Open agnihp opened 4 years ago
Resilience4j version: 1.4.0
Java version: 1.8.0_65
I am using resiliance4j circuit breaker with spring boot. in the actuator health point metrics, I am seeing some disparities in slow-calls, a slow failed calls number are coming in negative instead of positive. which is not letting my circuit breaker to open. can anyone help me the significance of this, what these negative values mean?
"endpoint1":{ "status":"UP", "details":{ "failureRate":"0.0%", "failureRateThreshold":"50.0%", "slowCallRate":"0.0%", "slowCallRateThreshold":"50.0%", "bufferedCalls":3500, "slowCalls":0, "slowFailedCalls":-2682, "failedCalls":0, "notPermittedCalls":0, "state":"CLOSED" } }
I am using spring boot version 2.2.0, reactor core version: 3.3.5. I am using an annotation-based circuit breaker. and this issue is coming on higher load.

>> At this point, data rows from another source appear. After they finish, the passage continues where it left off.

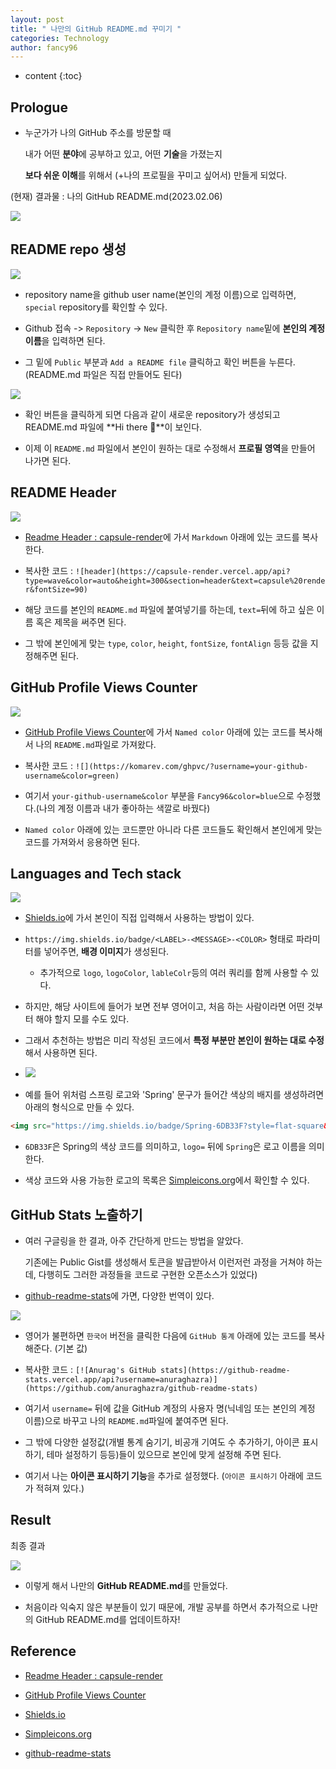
 ```yaml
---
layout: post
title: " 나만의 GitHub README.md 꾸미기 "
categories: Technology
author: fancy96
---
```

* content
{:toc}

## Prologue

* 누군가가 나의 GitHub 주소를 방문할 때

    내가 어떤 **분야**에 공부하고 있고, 어떤 **기술**을 가졌는지 

    **보다 쉬운 이해**를 위해서 (+나의 프로필을 꾸미고 싶어서) 만들게 되었다.

(현재) 결과물 : 나의 GitHub README.md(2023.02.06)

![](/assets/img/technology/technology-github-readme_main.png)

## README repo 생성

![](/assets/img/technology/technology-github-readme_1.png)

* repository name을 github user name(본인의 계정 이름)으로 입력하면, `special` repository를 확인할 수 있다.

* Github 접속 -> `Repository` -> `New` 클릭한 후 `Repository name`밑에 **본인의 계정 이름**을 입력하면 된다.

* 그 밑에 `Public` 부분과 `Add a README file` 클릭하고 확인 버튼을 누른다. (README.md 파일은 직접 만들어도 된다)

![](/assets/img/technology/technology-github-readme_2.png)

* 확인 버튼을 클릭하게 되면 다음과 같이 새로운 repository가 생성되고 README.md 파일에 **Hi there 👋**이 보인다.

* 이제 이 `README.md` 파일에서 본인이 원하는 대로 수정해서 **프로필 영역**을 만들어 나가면 된다.

## README Header

![](/assets/img/technology/technology-github-readme_header.png)

* [Readme Header : capsule-render](https://github.com/kyechan99/capsule-render)에 가서 `Markdown` 아래에 있는 코드를 복사한다.

* 복사한 코드 : `![header](https://capsule-render.vercel.app/api?type=wave&color=auto&height=300&section=header&text=capsule%20render&fontSize=90)`

* 해당 코드를 본인의 `README.md` 파일에 붙여넣기를 하는데, `text=`뒤에 하고 싶은 이름 혹은 제목을 써주면 된다.

* 그 밖에 본인에게 맞는 `type`, `color`, `height`, `fontSize`, `fontAlign` 등등 값을 지정해주면 된다.


## GitHub Profile Views Counter

![](/assets/img/technology/technology-github-readme_profile_view.png)

* [GitHub Profile Views Counter](https://github.com/antonkomarev/github-profile-views-counter)에 가서 `Named color` 아래에 있는 코드를 복사해서 나의 `README.md`파일로 가져왔다.

* 복사한 코드 : `![](https://komarev.com/ghpvc/?username=your-github-username&color=green)`

* 여기서 `your-github-username&color` 부분을 `Fancy96&color=blue`으로 수정했다.(나의 계정 이름과 내가 좋아하는 색깔로 바꿨다)

* `Named color` 아래에 있는 코드뿐만 아니라 다른 코드들도 확인해서 본인에게 맞는 코드를 가져와서 응용하면 된다.


## Languages and Tech stack

![](/assets/img/technology/technology-github-readme_5.png)

* [Shields.io](https://shields.io/)에 가서 본인이 직접 입력해서 사용하는 방법이 있다. 

* `https://img.shields.io/badge/<LABEL>-<MESSAGE>-<COLOR>` 형태로 파라미터를 넣어주면, **배경 이미지**가 생성된다. 

    * 추가적으로 `logo`, `logoColor`, `lableColr`등의 여러 쿼리를 함께 사용할 수 있다.

* 하지만, 해당 사이트에 들어가 보면 전부 영어이고, 처음 하는 사람이라면 어떤 것부터 해야 할지 모를 수도 있다.

* 그래서 추천하는 방법은 미리 작성된 코드에서 **특정 부분만 본인이 원하는 대로 수정**해서 사용하면 된다.

* <img src="https://img.shields.io/badge/Spring-6DB33F?style=flat-square&logo=Spring&logoColor=white"/>

* 예를 들어 위처럼 스프링 로고와 'Spring' 문구가 들어간 색상의 배지를 생성하려면 아래의 형식으로 만들 수 있다.

```html
<img src="https://img.shields.io/badge/Spring-6DB33F?style=flat-square&logo=Spring&logoColor=white"/>
```

* `6DB33F`은 Spring의 색상 코드를 의미하고, `logo=` 뒤에 `Spring`은 로고 이름을 의미한다.

* 색상 코드와 사용 가능한 로고의 목록은 [Simpleicons.org](https://simpleicons.org/)에서 확인할 수 있다.


## GitHub Stats 노출하기

* 여러 구글링을 한 결과, 아주 간단하게 만드는 방법을 알았다.

    기존에는 Public Gist를 생성해서 토큰을 발급받아서 이런저런 과정을 거쳐야 하는데, 다행히도 그러한 과정들을 코드로 구현한 오픈소스가 있었다)

* [github-readme-stats](https://github.com/anuraghazra/github-readme-stats)에 가면, 다양한 번역이 있다.

![](/assets/img/technology/technology-github-readme_github_stats.png)

* 영어가 불편하면 `한국어` 버전을 클릭한 다음에 `GitHub 통계` 아래에 있는 코드를 복사 해준다. (기본 값)

* 복사한 코드 : `[![Anurag's GitHub stats](https://github-readme-stats.vercel.app/api?username=anuraghazra)](https://github.com/anuraghazra/github-readme-stats)`

* 여기서 `username=` 뒤에 값을 GitHub 계정의 사용자 명(닉네임 또는 본인의 계정 이름)으로 바꾸고 나의 `README.md`파일에 붙여주면 된다.

* 그 밖에 다양한 설정값(개별 통계 숨기기, 비공개 기여도 수 추가하기, 아이콘 표시하기, 테마 설정하기 등등)들이 있으므로 본인에 맞게 설정해 주면 된다.

* 여기서 나는 **아이콘 표시하기 기능**을 추가로 설정했다. (`아이콘 표시하기` 아래에 코드가 적혀져 있다.)


## Result

최종 결과

![](/assets/img/technology/technology-github-readme_result.png)

* 이렇게 해서 나만의 **GitHub README.md**를 만들었다.

* 처음이라 익숙지 않은 부분들이 있기 때문에, 개발 공부를 하면서 추가적으로 나만의 GitHub README.md를 업데이트하자!


## Reference

* [Readme Header : capsule-render](https://github.com/kyechan99/capsule-render)

* [GitHub Profile Views Counter](https://github.com/antonkomarev/github-profile-views-counter)

* [Shields.io](https://shields.io/)

* [Simpleicons.org](https://simpleicons.org/)

* [github-readme-stats](https://github.com/anuraghazra/github-readme-stats)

I'm also facing the same issue when exporting the metrics via Prometheus, the failure rate shows negative numbers for some of my circuit breakers.
More info on this. It seems related to the code block below:
private float getFailureRate(Snapshot snapshot) { int bufferedCalls = snapshot.getTotalNumberOfCalls(); if (bufferedCalls == 0 || bufferedCalls < minimumNumberOfCalls) { return -1.0f; } return snapshot.getFailureRate(); }
I am facing the same issue, has anyone able to solve this?
{"@timestamp":"2020-09-13T18:54:07.436Z", "log.level": "INFO", "message":"CircuitBreaker: CB1 | Successful call count: 0 | Failed call count: 4 | Failure rate %:-1.0 | Slow call count: 4 | Slow rate %:-1.0 | Slow failed call count: -206 | Slow success call count: 210 | State: CLOSED"}
Adding more details to the issue,
I have added a circuit breaker over the mysql database for slow calls. When my database connection is fine, I got the following state on a successful call.
{"@timestamp":"2020-09-13T20:38:47.572Z", "log.level": "INFO", "message":"CircuitBreaker: CB1 | Successful call count: 453 | Failed call count: 3 | Failure rate %:0.65789473 | Slow call count: 85 | Slow rate %:18.64035 | Slow failed call count: 3 | Slow success call count: 82 | State: CLOSED"}
After the above call, my database went down and my vertx application was unable to make a connection to the database, and the connection timeout is of 5sec. And there is only one thread who tries to get the connection from the pool, it timed out after 5 sec and I got the following state after 5 sec. in this 5 sec no other calls are executed as other calls were waiting for getConnectionThread to get free.
{"@timestamp":"2020-09-13T20:38:52.573Z", "log.level": "INFO", "message":"CircuitBreaker: CB1 | Successful call count: 0 | Failed call count: 4 | Failure rate %:-1.0 | Slow call count: 4 | Slow rate %:-1.0 | Slow failed call count: 4 | Slow success call count: 0 | State: CLOSED"}
Something happened in this 5-sec gap, where the metrics went negative. Not able to figure out the reason yet. @dlsrb6342 can you please help here?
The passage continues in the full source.